MR. CHAMBERLIN: I heard about that one.
MR. HOPKINS: Which was a little bit later on.
MR. CHAMBERLIN: It would have been 1962, or not later than 1962.
MR. HOPKINS: That's right because the Ferus show had the flashlights. I don't think it had the coffee cans, but I remember seeing the flashlights and the light bulbs. And Irving Blum still has one of the lights from that period of time, the flash-light, but somebody bought them. That show had some impact on Ed, for sure. It drove him off to New York and Europe, if I'm not wrong.
MR. CHAMBERLIN: What about the Braun Gallery? It was showing New Yorkers too at that point. Henry and I were working together at the time. They were showing Rauschenberg. I remember the show with Reinhardt's black paintings.
MR. HOPKINS: Yves Klein came and did a body performance, having this model roll on the canvas.

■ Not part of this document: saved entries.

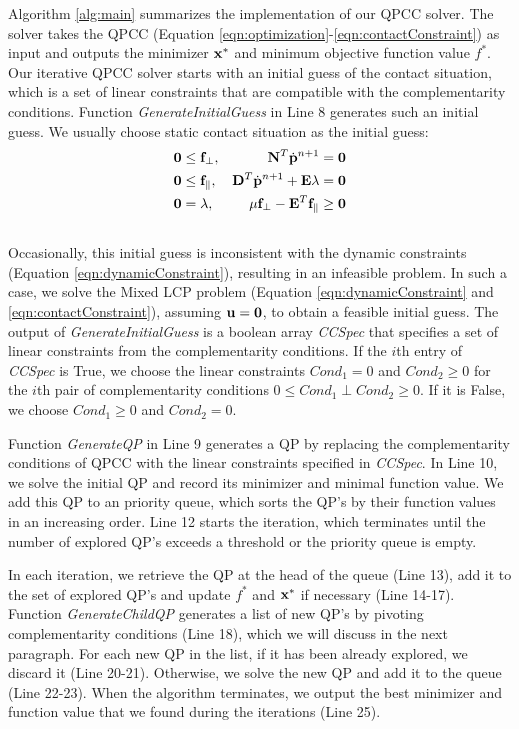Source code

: Algorithm \ref{alg:main} summarizes the implementation of our QPCC solver. The solver takes the QPCC (Equation \ref{eqn:optimization}-\ref{eqn:contactConstraint}) as input and outputs the minimizer $\mathbf{x}^*$ and minimum objective function value $f^*$. Our iterative QPCC solver starts with an initial guess of the contact situation, which is a set of linear constraints that are compatible with the complementarity conditions. Function \emph{GenerateInitialGuess} in Line 8 generates such an initial guess. We usually choose static contact situation as the initial guess:
\begin{align}
\nonumber & \mathbf{0} \leq \mathbf{f}_\perp, & \mathbf{N}^T\dot{\mathbf{p}}^{n+1} = \mathbf{0}\\
\nonumber & \mathbf{0} \leq \mathbf{f}_\parallel, &  \mathbf{D}^T \dot{\mathbf{p}}^{n+1} + \mathbf{E} \lambda = \mathbf{0}\\
\nonumber & \mathbf{0} = \lambda, & \mu \mathbf{f}_\perp - \mathbf{E}^T \mathbf{f}_\parallel \geq \mathbf{0} \\
 \nonumber
\end{align}
Occasionally, this initial guess is inconsistent with the dynamic constraints (Equation \ref{eqn:dynamicConstraint}), resulting in an infeasible problem. In
such a case, we solve the Mixed LCP problem (Equation \ref{eqn:dynamicConstraint} and \ref{eqn:contactConstraint}), assuming $\mathbf{u}=\mathbf{0}$, to obtain a feasible initial guess. The output of \emph{GenerateInitialGuess} is a boolean array \emph{CCSpec} that specifies a set of linear constraints from the complementarity conditions. If the $i$th entry of \emph{CCSpec} is True, we choose the linear constraints $Cond_1 = 0$ and $Cond_2 \geq 0$ for the $i$th pair of complementarity conditions $0\leq Cond_1 \perp Cond_2 \geq 0$. If it is False, we choose $Cond_1 \geq 0$ and $Cond_2 = 0$.

Function \emph{GenerateQP} in Line 9 generates a QP by replacing the complementarity conditions of QPCC with the linear constraints specified in \emph{CCSpec}.
In Line 10, we solve the initial QP and record its minimizer and minimal function value. We add this QP to an priority queue, which sorts the QP's by their function values in an increasing order. Line 12 starts the iteration, which terminates until the number of explored QP's exceeds a threshold or the priority queue is empty.

In each iteration, we retrieve the QP at the head of the queue (Line 13), add it to the set of explored QP's and update $f^*$ and $\mathbf{x}^*$ if necessary (Line 14-17). Function \emph{GenerateChildQP} generates a list of new QP's by pivoting complementarity conditions (Line 18), which we will discuss
in the next paragraph. For each new QP in the list, if it has been already explored, we discard it (Line 20-21). Otherwise, we solve the new QP and add it to the queue (Line 22-23). When the algorithm terminates, we output the best minimizer and function value that we found during the iterations (Line 25).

MR. CHAMBERLIN: That was almost more avant-garde than Ferus. Ferus was seen like a local-
MR. HOPKINS: The Ferus Gallery was driven by one person's taste, it was pretty much Walter Hopps's taste. When Irving Blum came along, he brought his hard, clean taste. The gallery was a composite of the two for a while. When Walter left and went to Pasadena, Irving's taste came forward. The key is that it was totally shoestring. They didn't have a dime. I think when Irving came to work his salary was $200 a month, and Walter didn't make a dime anyway. The only money behind the gallery was Shirley Hopps, who was a teaching assistant at U.C.L.A. She had a little bit of family money. She's the one that essentially kept the doors open. It's amazing when you think what they did do, how they ever convinced anybody-. The history that Walter has worked out was based on another romantic moment in Los Angeles art which was back in the 1950s, when a man named William Copley became a major collector of Surrealist art. William Copley is the brother of the man who runs Copley newspapers in San Diego, which are exceptionally right-wing newspapers. Bill Copley was the black sheep in the family, totally left wing and totally art-oriented; he is a painter himself. He did ten shows in ten months. They've now been documented. They were all Surrealist. One was Ernst, one was Tanguy, one was Man Ray. Not a single painting sold from any of those shows, so that's where Bill Copley's collection of paintings came from. It was also a moment in time when Walter, who was a very young person, saw those things. That's what turned him in that whole direction. His attitude about show-making came out of that sensibility-with no money. Virginia Lawrence, heiress to the 3-M Company, opened a space in Westwood over by the U.C.L.A. campus, and they moved to another location. When they opened they did an Yves Klein show, which was very rare to do.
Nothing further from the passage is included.